Неуловим маньяк, бандит,
а тут ещё следак московский
нарисовался и глядит,
как пашет райотдел ментовский.
Дай мне тревожно созерцать
очами жадными моими,
что удосужились отснять
баблишка для, Люмьер во имя.
Дождь рубит в мокрое окно,
и от мигалок зло и ало,
но нам потом смотреть кино
похуже этих сериалов.
Поэтому по счёту три
я досмотрю на минималках:
гебня, сиделые хмыри
и генералы в белых майках.
* * *
Тут сор, поломаны кусты,
а тут вот кто-то помочился,
но гений чистой пустоты
в том переулке мне явился.
Его небесные черты
я б позабыть не согласился,
он сделан был из годноты
и с нежностью соотносился.
Сжигай мосты, кидай понты —
за результат он поручился,
с тех пор я с пустотой на ты,
а он на смех переключился.
* * *
Поэт не врач, а медсестра,
что делает укол,
и мазь Вишневского с утра,
и парацетамол.
Давайте градусник, больной.
Как будто ничего —
и хочешь, так ещё поной,
а хочешь — ну его.
* * *
Все стихи начинались с погоды,
дождик там или снег,
кое-что из природы,
поэтический снэк.
А в конце, несомненно, —
дескать, все мы умрём, —
вдохновения пена
с философским гнильём.
Но сквозь слёз обобщений,
как писали до нас,
пробивался осенний
леса иконостас.
Пробивался вчерашний
и держал на плаву
этот вязки домашней
дождь — худую строфу.
Ну, помрём, что тут странно? —
но останется там
этот облака плавного,
как в строке безударного,
невесомый металл.
* * *
Сердце кольнуло сосновой иголкой,
памяти непроизвольной прополкой,
бабочки жёлтой мгновенной улыбкой,
первой, ещё ювенальной ошибкой.
Первой исписанной ночью тетрадкой,
первой любовью, тревожной, несладкой,
горем и счастьем, грибами и мёдом,
в зеркале будущим взрослым уродом.
В мире, где нет ни вины, ни разлуки,
ты мне протянешь знакомые руки,
в небе мелькнёт ошалевшая птица,
строчка чужая мне тоже простится.
Снова нальются тяжёлой сиренью
заросли и станут стихотворенью
честной подмогой, склонясь у подъезда,
словно обратная страшная бездна.
Нет, хорошо, что всё не получилось,
что всё тогда отошло, открутилось
и сорвалось, понеслось по орбите —
только на вдохе: простите, простите!
Полтос
Что толку от стихов?
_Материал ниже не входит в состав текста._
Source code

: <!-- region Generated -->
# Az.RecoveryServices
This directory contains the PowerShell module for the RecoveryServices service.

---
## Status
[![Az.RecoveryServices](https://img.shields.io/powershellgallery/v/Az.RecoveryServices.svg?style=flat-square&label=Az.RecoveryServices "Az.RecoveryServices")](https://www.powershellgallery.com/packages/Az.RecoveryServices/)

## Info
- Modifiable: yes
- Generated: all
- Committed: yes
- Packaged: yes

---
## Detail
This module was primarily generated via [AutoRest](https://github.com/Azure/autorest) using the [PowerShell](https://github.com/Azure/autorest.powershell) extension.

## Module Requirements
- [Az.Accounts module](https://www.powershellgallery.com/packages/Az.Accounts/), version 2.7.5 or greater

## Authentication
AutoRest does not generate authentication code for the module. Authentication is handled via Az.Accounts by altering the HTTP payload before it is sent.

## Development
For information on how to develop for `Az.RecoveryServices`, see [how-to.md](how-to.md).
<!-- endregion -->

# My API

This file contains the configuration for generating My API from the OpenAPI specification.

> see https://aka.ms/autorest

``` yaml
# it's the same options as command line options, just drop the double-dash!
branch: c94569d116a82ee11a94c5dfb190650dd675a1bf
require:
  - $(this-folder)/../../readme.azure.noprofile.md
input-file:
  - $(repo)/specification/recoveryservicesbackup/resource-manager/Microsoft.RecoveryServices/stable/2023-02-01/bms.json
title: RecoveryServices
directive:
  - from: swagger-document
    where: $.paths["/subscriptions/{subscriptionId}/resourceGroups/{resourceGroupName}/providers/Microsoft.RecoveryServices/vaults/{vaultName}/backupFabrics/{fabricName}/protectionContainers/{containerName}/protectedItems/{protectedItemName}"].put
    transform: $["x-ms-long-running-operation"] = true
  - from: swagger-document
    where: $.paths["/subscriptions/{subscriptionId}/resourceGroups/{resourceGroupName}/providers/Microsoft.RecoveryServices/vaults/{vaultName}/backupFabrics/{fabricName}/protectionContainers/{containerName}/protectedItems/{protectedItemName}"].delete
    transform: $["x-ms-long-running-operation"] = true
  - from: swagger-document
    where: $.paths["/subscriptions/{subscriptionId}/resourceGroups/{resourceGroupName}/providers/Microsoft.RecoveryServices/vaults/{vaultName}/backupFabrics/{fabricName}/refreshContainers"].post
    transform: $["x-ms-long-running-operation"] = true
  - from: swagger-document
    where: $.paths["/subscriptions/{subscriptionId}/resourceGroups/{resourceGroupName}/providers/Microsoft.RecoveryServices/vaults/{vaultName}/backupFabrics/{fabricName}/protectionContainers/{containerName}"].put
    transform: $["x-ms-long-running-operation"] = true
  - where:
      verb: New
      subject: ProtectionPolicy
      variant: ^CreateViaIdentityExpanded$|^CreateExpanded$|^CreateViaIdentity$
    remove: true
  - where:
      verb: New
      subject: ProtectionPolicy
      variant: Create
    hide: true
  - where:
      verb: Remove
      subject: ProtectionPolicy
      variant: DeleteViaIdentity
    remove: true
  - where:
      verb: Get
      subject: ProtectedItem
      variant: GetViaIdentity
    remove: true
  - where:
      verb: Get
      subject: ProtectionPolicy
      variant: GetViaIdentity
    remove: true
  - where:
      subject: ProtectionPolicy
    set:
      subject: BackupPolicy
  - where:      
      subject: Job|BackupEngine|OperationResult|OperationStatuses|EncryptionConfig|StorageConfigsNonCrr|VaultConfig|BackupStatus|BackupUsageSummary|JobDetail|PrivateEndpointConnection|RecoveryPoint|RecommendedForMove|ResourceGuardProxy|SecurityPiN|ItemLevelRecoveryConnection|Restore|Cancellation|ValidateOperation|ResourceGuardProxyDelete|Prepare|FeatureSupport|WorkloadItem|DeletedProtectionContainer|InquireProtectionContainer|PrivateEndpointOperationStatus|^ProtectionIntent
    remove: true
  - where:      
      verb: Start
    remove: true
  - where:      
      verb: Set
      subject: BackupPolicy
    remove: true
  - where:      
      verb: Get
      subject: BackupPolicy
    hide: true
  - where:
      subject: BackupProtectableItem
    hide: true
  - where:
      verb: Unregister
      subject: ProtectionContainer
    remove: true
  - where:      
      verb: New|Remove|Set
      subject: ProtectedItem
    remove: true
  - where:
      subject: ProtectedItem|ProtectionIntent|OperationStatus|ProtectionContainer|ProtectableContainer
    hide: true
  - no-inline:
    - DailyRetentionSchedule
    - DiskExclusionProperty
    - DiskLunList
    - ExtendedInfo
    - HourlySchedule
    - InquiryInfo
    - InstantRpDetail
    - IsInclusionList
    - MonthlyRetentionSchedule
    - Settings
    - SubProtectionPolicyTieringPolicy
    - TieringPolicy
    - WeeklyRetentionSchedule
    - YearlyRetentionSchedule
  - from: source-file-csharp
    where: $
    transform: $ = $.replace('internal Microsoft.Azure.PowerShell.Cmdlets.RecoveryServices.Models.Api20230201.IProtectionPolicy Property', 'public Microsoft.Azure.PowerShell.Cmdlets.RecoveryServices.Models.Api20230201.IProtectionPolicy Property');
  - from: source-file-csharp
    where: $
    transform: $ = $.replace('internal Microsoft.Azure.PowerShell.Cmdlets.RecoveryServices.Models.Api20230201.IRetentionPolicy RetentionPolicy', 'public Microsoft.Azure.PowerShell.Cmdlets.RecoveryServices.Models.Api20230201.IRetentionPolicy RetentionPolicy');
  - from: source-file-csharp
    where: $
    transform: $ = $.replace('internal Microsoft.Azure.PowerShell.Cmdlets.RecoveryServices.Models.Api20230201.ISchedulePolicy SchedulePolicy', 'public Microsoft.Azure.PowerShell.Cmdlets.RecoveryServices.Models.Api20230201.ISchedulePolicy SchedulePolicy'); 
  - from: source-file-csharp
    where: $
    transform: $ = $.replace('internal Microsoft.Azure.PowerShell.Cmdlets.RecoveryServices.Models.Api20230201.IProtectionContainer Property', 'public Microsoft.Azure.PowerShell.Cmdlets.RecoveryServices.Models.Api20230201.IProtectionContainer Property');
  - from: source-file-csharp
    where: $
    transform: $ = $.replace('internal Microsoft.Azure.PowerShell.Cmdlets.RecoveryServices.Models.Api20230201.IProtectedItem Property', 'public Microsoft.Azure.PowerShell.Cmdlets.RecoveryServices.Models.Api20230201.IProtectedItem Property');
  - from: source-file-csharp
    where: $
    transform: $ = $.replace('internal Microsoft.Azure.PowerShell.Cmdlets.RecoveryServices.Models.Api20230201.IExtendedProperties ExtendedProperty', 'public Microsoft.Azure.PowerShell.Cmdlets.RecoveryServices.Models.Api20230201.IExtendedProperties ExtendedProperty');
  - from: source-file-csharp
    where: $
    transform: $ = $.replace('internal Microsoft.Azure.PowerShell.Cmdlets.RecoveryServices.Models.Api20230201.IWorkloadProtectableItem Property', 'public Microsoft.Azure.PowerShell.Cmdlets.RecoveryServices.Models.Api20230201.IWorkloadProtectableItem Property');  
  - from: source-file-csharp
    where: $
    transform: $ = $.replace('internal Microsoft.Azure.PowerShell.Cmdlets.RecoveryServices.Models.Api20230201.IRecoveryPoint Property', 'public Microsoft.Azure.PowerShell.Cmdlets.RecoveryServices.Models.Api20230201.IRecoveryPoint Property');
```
Что толку от дождя?
Что толку от меня, когда я умираю,
и вечно в гроб схожу, всё о себе звездя,
и сладко жалуюсь, но тона не меняю?
А то и не схожу, а просто так иду
или, наоборот, с прицелом, за картошкой,
велосипедную ногой кручу звезду
и, глупо рот раскрыв, любуюсь чёрной крошкой.
Она и впрямь того, чертовски хороша.
А я и впрямь того, оскуфился премерзко,
в иной хреновый день сойду за алкаша,
и в честное стекло не влезет хлеборезка.
Но вот горит закат, пропущенный сквозь сон.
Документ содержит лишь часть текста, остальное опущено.